De acordo com o entendimento do STJ, Oruam permaneceu por longos períodos com a tornozeleira eletrônica sem bateria, inclusive durante a noite e em fins de semana. A falha recorrente no equipamento foi interpretada como violação grave das medidas cautelares, comprometendo a fiscalização do Estado e frustrando o objetivo do monitoramento eletrônico.
Na decisão, os ministros destacaram que o uso da tornozeleira não é mera formalidade, mas uma alternativa à prisão que exige responsabilidade e cumprimento rigoroso das regras estabelecidas pela Justiça. O desligamento frequente do equipamento, segundo o tribunal, inviabiliza o acompanhamento da rotina do investigado e gera risco ao andamento do processo.
O habeas corpus havia sido concedido anteriormente justamente com base na possibilidade de substituição da prisão preventiva por medidas menos gravosas. No entanto, com o descumprimento das condições impostas, o STJ entendeu que não restou outra alternativa senão a retomada da prisão, a fim de garantir a ordem pública e a efetividade da aplicação da lei penal.
Ainda conforme a decisão, não é aceitável que o monitoramento eletrônico seja tratado de forma negligente, especialmente quando há determinação expressa para manter o equipamento carregado e em pleno funcionamento.
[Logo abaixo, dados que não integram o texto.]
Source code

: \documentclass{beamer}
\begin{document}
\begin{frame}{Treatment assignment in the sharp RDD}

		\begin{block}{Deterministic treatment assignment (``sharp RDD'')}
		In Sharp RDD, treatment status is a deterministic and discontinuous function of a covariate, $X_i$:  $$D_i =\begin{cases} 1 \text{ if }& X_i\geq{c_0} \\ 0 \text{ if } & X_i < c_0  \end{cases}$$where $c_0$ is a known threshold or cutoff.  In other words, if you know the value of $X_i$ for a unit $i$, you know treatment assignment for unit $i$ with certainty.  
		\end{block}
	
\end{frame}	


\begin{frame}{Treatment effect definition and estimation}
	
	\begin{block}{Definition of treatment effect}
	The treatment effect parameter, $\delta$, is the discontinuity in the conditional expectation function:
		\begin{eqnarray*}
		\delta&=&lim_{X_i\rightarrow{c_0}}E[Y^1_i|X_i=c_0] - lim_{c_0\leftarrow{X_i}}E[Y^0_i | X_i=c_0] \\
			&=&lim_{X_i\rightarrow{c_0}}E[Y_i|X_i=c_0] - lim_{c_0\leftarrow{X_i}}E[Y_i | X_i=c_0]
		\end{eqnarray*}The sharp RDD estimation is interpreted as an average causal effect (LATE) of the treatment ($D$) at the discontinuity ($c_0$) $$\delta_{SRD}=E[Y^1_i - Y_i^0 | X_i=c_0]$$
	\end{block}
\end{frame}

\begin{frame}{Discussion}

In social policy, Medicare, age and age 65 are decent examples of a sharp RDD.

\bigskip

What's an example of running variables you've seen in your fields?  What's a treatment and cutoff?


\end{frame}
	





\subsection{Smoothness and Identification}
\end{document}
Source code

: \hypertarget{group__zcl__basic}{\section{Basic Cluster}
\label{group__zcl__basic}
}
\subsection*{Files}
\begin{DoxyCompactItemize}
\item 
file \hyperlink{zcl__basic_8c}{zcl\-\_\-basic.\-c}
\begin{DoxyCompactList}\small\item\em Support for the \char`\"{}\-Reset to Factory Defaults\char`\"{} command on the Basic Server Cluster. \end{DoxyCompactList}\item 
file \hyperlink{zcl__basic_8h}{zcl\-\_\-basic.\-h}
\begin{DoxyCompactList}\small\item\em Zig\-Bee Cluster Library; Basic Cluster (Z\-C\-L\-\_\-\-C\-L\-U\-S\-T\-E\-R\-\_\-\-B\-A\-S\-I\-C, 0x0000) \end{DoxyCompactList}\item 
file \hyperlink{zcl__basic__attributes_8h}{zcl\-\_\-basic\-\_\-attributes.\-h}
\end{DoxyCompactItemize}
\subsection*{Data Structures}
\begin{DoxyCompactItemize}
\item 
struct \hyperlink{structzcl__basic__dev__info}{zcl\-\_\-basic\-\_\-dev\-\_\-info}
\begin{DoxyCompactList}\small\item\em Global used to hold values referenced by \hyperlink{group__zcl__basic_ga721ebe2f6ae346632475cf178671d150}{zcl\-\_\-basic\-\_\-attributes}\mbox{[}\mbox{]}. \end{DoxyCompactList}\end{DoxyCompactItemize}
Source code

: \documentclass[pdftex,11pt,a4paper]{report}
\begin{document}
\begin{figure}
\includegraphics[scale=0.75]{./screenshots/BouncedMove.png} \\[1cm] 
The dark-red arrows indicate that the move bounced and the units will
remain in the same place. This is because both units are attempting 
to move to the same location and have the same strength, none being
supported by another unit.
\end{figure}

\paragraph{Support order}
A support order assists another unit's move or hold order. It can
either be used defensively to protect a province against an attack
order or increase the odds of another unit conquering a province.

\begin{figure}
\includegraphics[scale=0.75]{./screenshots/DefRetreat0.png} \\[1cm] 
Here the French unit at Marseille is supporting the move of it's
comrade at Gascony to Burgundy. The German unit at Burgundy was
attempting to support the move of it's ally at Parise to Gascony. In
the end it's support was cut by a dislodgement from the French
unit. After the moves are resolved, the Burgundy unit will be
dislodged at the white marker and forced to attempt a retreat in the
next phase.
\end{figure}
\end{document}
Para o tribunal, a conduta observada demonstra desrespeito às ordens judiciais e fragiliza a confiança depositada na concessão do benefício.
A defesa de Oruam ainda pode recorrer da decisão, mas, até nova deliberação judicial, o rapper deverá cumprir a prisão preventiva conforme determinado. O caso reacende o debate sobre a fiscalização do uso de tornozeleiras eletrônicas e a responsabilidade dos investigados que recebem o benefício de responder ao processo em liberdade.
O episódio também serve de alerta para outros réus que se encontram sob medidas cautelares: o descumprimento das regras, mesmo que considerado por alguns como detalhe técnico, pode resultar na perda imediata da liberdade e no agravamento da situação judicial.